第12話 暗黒教団の牙
「ほう、あの結界魔法を突破できるとはな」
「俺の目はあの程度じゃ誤魔化せない! 俺の目は真贋を見極める確かな目だ!」
そしてビシッとシスディアスを指差して啖呵を切る。
「さっさとアリシアさんの呪いを解け! そして俺は報酬を貰ってもう一度100連を引くのだ!」
「クックックせっかく掛けた呪い自ら解く訳もなかろうて……」
肩を上下に震わせるシスディアス。
俺は指をポキポキと鳴らし「それじゃぶっ飛ばす!」と言いながらシスディアスに近づく。
「フフフワハハハハ!! 面白い! 儂を倒すというのか小僧! フハハハハハハ!!」
シスディアスは笑ってはいるが、三角頭巾に丸く開けられた穴からのぞく目は笑っていない。
カチャと金属と小石がぶつかる小さな音を俺の聴覚強化(特)になった耳は聞き逃さなさい。
振り返ると、漆黒の甲冑で全身を包み込んだ騎士が抜刀し一気に間合いを詰めてきている。その速さは人間とは思えないほど。そのまま右手に持った細身の剣を俺目掛けて突いてくる。

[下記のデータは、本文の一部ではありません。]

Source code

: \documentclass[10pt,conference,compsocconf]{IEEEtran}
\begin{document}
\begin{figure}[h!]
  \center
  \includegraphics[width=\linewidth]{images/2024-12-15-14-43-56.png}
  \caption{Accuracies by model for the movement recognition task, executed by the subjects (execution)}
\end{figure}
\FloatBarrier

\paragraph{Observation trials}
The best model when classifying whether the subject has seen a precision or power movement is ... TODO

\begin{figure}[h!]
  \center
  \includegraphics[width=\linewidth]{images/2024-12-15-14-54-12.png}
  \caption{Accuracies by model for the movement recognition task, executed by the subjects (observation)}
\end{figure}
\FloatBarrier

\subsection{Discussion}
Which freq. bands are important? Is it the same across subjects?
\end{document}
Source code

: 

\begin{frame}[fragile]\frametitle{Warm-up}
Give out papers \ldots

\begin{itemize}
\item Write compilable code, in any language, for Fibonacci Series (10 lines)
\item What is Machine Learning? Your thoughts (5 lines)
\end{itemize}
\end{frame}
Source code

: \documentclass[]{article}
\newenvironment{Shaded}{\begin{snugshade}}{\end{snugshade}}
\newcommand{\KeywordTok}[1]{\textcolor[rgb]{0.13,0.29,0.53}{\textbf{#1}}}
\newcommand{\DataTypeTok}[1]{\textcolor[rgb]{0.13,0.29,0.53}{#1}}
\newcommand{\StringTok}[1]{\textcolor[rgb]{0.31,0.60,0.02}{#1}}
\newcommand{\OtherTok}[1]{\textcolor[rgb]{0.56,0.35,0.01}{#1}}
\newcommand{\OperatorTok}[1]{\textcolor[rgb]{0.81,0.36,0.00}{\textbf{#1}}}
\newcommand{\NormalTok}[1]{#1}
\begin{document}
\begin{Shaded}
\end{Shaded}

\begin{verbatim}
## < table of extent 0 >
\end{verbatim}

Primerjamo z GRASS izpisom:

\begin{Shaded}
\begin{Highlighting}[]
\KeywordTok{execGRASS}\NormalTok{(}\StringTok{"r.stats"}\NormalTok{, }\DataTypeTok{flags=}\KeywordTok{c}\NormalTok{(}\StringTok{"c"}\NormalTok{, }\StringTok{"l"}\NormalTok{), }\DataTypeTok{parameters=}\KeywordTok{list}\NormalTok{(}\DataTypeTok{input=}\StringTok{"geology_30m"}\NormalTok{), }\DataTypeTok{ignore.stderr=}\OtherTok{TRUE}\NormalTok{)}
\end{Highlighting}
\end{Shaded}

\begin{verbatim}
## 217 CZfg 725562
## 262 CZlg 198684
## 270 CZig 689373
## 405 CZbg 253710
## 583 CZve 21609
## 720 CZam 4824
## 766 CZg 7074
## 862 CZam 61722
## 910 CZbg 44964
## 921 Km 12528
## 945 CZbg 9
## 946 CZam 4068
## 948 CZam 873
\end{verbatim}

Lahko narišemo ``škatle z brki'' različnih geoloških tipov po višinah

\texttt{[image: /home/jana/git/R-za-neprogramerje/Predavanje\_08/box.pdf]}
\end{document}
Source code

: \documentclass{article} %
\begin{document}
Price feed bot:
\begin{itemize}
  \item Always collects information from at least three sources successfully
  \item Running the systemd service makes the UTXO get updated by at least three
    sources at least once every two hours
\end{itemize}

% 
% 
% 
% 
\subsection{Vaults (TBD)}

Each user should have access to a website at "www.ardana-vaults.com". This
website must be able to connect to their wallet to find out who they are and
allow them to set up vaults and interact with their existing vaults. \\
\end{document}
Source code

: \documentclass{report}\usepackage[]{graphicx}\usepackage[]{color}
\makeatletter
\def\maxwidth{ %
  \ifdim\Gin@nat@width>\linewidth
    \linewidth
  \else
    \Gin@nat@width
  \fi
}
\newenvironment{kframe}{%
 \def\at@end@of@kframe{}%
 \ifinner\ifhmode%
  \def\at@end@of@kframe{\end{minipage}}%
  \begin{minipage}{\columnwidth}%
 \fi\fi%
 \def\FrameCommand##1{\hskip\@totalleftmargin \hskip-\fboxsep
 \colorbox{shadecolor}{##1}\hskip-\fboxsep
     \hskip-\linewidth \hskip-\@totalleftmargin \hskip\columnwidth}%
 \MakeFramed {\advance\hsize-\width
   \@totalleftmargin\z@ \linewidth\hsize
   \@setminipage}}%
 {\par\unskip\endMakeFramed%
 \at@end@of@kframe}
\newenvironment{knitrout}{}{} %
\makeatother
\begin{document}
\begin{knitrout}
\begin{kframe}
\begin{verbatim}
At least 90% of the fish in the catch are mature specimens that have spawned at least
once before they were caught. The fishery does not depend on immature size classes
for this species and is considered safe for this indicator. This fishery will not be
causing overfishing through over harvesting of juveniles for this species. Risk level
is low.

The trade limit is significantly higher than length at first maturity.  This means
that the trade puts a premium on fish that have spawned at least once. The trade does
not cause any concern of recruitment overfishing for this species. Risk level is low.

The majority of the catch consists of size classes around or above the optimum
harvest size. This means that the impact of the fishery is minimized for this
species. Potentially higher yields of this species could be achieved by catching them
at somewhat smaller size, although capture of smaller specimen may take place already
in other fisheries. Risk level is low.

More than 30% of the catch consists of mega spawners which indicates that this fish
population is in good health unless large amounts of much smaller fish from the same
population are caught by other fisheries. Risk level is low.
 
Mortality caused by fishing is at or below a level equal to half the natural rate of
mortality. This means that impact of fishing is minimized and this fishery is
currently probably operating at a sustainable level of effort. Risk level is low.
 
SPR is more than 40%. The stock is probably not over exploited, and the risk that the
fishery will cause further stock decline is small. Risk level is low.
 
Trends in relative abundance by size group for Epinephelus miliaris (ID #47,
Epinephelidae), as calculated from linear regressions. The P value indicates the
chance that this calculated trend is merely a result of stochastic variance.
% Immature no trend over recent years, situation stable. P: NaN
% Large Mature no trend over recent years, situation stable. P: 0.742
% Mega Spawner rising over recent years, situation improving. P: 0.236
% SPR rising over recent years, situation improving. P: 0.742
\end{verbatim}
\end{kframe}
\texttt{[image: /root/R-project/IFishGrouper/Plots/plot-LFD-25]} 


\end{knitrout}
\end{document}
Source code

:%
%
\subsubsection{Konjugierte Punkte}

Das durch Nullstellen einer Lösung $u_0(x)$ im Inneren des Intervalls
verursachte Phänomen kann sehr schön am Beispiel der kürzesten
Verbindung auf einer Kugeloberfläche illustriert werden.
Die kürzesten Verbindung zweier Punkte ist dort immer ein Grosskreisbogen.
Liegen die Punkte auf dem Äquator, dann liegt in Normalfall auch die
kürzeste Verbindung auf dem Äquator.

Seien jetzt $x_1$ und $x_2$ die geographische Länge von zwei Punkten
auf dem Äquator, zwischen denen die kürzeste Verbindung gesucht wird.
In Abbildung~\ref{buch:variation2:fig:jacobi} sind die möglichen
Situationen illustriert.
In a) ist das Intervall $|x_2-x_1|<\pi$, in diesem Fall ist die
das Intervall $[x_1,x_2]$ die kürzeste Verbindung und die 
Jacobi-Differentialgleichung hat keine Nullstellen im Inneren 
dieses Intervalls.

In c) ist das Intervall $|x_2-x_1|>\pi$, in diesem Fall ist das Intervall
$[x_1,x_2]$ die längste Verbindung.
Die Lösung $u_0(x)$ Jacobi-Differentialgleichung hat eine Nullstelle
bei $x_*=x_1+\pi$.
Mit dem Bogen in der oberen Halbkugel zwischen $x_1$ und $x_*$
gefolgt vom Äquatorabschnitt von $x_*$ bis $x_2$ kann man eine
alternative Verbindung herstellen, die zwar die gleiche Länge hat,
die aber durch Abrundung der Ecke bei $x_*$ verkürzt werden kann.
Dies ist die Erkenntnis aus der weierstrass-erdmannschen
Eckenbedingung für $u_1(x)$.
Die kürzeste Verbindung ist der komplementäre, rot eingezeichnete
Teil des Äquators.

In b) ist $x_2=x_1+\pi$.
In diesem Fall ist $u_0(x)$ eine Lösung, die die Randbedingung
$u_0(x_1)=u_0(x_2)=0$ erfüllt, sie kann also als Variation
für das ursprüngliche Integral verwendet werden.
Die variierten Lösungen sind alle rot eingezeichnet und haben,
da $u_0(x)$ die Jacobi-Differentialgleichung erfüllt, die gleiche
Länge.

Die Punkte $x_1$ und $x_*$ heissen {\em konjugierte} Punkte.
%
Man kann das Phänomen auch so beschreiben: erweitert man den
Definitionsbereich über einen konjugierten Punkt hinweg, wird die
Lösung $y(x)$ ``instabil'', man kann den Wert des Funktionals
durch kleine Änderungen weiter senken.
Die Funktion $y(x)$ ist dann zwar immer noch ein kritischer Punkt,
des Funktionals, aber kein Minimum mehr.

俺の目は確実に剣先を捉える。そして身体はいち早く反応をし、その一撃をかわす。
「ほぅ、私の突きをかわすか……」
甲冑の男が呟く。
「反射神経(中)の俺だったらかわせなかったかもしれない……だがしかし! 今の俺は反射神経(上)。 しかも動体視力は(特)、お前の攻撃が俺に当たる筈がない!」
「ほざけ! 訳のわからんことを抜かしやがって暗黒教団の牙と言われる暗黒騎士ブラッドの本気をみせてやる!」
ブラッドと名乗った騎士は細身の剣を自身の前に立てるように構える。
「行くぞ。五十六連撃剣!」
ブラッドはそう言うと再び鋭い突きを放つ、完全に見切っている俺は楽にかわす。
しかし、その剣は一撃では終わらず、2度3度と繰り返し放たれ、数えるのが面倒くさくなるほどの連撃だった。
「五十六連撃全てをかわすだと……」
ブラッドの肩が呼吸の度に上下に動いている。消耗もそれなりにある様子。
「言っただろ。俺の反射神経は(上)に強化され、動体視力は(特)に強化されていると」
「ぐぬぬ……」
「ブラッド!」
シスディアスの声が響く。
するとシスディアスの手から稲光のような物が現れ、その稲光が俺を包み込み、その衝撃で後ろに吹っ飛び壁に激突する。
そしてブラッドが壁に激突した俺の前に立った。
「シスディアス様の電撃をまともに食らったな。バカめ、全身が痺れもうお前は動けない。ちょこまかちょこまか動きまわるハエめ。このままここで死ね」
「お前がな」
俺の右の拳がブラッドの兜の正面を捉える。そのまま後方に吹っ飛び、ブラッドの身体は壁にぶち当たる。
ブラッドはそのまま意識を失ったのか動かなくなる。
「な、なぜ……儂の雷撃を喰らってうごけるのじゃ……」
シスディアスが
「俺の麻痺耐性は(上)、お前の電撃なんぞ、小指の先が少し痺れるぐらいだ!」
「ブラッドがやられるとは……儂も本気にならなければならぬと言うことか……」
シスディアスは黒い三角頭巾を外す。
小さな身体でシワだらけのお爺さんが現れる。
「儂は自身に生者の呪いを掛け三百年生きながらえてきた。この儂をここまで追い詰めたのはお主が初めてじゃ!! 儂の全てを持ってしてお主を叩きつぶす!」
シスディアスはそう叫ぶと、地面に手を触れる。すると触れた地面が盛り上がり、シスディアスを包み込む。
そして身長3メートルばかりの岩巨人のような形になり、その巨人の胸から顔がでている。
「儂のゴーレムで、叩き潰しやる!」
そう言ってシスディアスはゴーレムの胸から俺を睨んでいた。